Author’s note: this is part of a long blog series on corporate culture. Feel free to look back on previous blogs to explore previous material on evaluating, changing and establishing your corporate culture within the business context.
So far, we have decided what we want our culture to be, we have converted that culture into a written and published set of corporate values, and we have included those values into all of our documented procedures and manuals.
Unfortunately, we have not actually changed our culture.

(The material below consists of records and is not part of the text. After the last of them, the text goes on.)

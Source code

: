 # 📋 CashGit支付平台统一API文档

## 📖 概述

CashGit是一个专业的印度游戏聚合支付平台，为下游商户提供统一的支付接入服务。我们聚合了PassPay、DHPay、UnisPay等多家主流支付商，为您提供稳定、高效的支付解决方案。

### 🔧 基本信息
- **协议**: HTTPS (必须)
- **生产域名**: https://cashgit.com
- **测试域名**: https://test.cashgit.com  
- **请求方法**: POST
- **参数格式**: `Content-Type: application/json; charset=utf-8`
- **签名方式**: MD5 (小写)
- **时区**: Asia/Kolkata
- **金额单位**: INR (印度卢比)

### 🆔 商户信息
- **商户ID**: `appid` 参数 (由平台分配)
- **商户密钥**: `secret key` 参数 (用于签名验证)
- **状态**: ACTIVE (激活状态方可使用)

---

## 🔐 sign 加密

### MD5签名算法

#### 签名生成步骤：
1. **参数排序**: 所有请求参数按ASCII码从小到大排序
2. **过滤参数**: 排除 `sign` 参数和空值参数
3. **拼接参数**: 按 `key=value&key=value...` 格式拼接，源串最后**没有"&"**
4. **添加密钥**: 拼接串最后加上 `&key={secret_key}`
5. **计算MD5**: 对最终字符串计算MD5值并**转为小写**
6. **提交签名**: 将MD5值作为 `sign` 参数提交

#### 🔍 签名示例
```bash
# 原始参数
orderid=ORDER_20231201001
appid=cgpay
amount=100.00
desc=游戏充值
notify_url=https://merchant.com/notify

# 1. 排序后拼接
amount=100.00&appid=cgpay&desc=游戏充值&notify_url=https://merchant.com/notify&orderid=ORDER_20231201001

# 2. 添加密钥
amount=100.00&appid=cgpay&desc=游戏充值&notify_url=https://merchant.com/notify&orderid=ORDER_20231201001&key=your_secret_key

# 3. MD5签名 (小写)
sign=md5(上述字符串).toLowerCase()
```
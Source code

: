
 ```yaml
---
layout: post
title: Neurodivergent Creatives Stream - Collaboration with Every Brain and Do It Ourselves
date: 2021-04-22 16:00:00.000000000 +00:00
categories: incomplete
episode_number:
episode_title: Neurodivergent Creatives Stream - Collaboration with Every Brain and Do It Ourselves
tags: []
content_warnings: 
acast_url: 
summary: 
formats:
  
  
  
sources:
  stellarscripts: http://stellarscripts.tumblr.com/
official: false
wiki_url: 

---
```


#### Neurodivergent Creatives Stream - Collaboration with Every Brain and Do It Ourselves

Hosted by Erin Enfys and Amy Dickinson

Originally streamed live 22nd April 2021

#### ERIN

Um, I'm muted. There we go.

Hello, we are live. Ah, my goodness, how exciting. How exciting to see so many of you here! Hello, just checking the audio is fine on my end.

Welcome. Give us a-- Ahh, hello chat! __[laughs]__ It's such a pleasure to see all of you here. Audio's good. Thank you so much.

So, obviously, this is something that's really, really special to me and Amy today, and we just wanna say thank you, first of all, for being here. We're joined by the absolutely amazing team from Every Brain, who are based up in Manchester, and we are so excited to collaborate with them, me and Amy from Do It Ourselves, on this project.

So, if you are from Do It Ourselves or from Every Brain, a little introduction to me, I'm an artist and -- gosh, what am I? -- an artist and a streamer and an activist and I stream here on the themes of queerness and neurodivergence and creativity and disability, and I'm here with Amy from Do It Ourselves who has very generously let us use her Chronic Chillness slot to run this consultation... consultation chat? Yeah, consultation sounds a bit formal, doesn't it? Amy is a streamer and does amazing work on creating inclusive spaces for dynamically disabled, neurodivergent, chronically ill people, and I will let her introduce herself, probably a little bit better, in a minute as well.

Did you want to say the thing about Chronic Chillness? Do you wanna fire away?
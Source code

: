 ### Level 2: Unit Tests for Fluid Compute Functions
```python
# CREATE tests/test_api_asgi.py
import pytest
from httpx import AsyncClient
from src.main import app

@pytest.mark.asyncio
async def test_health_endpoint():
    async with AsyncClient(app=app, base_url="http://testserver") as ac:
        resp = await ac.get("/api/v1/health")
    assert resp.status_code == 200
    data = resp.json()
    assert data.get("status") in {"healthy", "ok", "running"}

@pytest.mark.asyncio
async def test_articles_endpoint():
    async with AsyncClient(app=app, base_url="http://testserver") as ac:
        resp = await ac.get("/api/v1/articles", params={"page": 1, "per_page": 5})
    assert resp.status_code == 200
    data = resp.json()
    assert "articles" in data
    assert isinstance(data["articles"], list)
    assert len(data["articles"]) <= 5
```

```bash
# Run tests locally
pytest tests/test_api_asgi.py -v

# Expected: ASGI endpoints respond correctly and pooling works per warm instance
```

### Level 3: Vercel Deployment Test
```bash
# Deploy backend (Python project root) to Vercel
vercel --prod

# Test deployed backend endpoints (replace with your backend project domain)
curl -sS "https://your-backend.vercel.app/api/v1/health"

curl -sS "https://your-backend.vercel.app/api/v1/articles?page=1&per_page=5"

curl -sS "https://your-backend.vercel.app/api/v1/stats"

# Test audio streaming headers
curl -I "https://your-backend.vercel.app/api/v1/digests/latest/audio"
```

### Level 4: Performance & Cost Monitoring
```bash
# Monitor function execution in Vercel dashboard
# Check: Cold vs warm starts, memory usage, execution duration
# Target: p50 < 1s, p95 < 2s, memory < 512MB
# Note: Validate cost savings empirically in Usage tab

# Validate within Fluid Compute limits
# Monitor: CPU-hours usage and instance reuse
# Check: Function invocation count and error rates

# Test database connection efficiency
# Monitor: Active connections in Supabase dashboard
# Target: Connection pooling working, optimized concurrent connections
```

Step four is the part of changing corporate cultures that keeps most companies from ever making any realistic and long-lasting culture changes. This is where the work really begins and it will probably be work that most owners, bosses, and managers do not want to do. It is so easy sitting in your office to dictate instructions, pass our work orders and to direct the business of the company. But we are not talking about the business of the company, we are talking about the corporate culture and any and all changes in the culture must come from you.
As a representative of management, you need to exhibit and practice these values daily. You must show everyone how to live those values.
If your company has listed integrity as a corporate value, you need to find a way to display your own integrity. This can be done by going out of your way to keep even the smallest promises, by making sure everyone knows you understand confidentiality, and by treating everyone with outrageous respect. If your values are timeliness, you must be on time or early all the time. If your value is to be a problem-solving company, you must show that you are ready and willing to roll up your sleeves and solve even the smallest problems (that are yours to solve).
The burden of making culture changes rests entirely on your shoulders. It cannot be delegated.
Our biblical example has been Moses. He had the culture of two to three million rescued Israelite slaves to change. His values came from God and they were folded into his “policy manual” which became the first five books of the Bible. But he did not just rely what God told him. He lived it daily. He cared deeply for the Israelites and he was the recipient of their wrath when things did not go perfectly. He also made mistakes. But he knew that changing these people was his mission from God and that the end result of getting across the Jordan River to the Promised Land was worth it.
As business leaders, we are called to lead our employees. Changing your culture for the better will benefit your business, your employees and yourself. Keep in mind the end results and lead by example.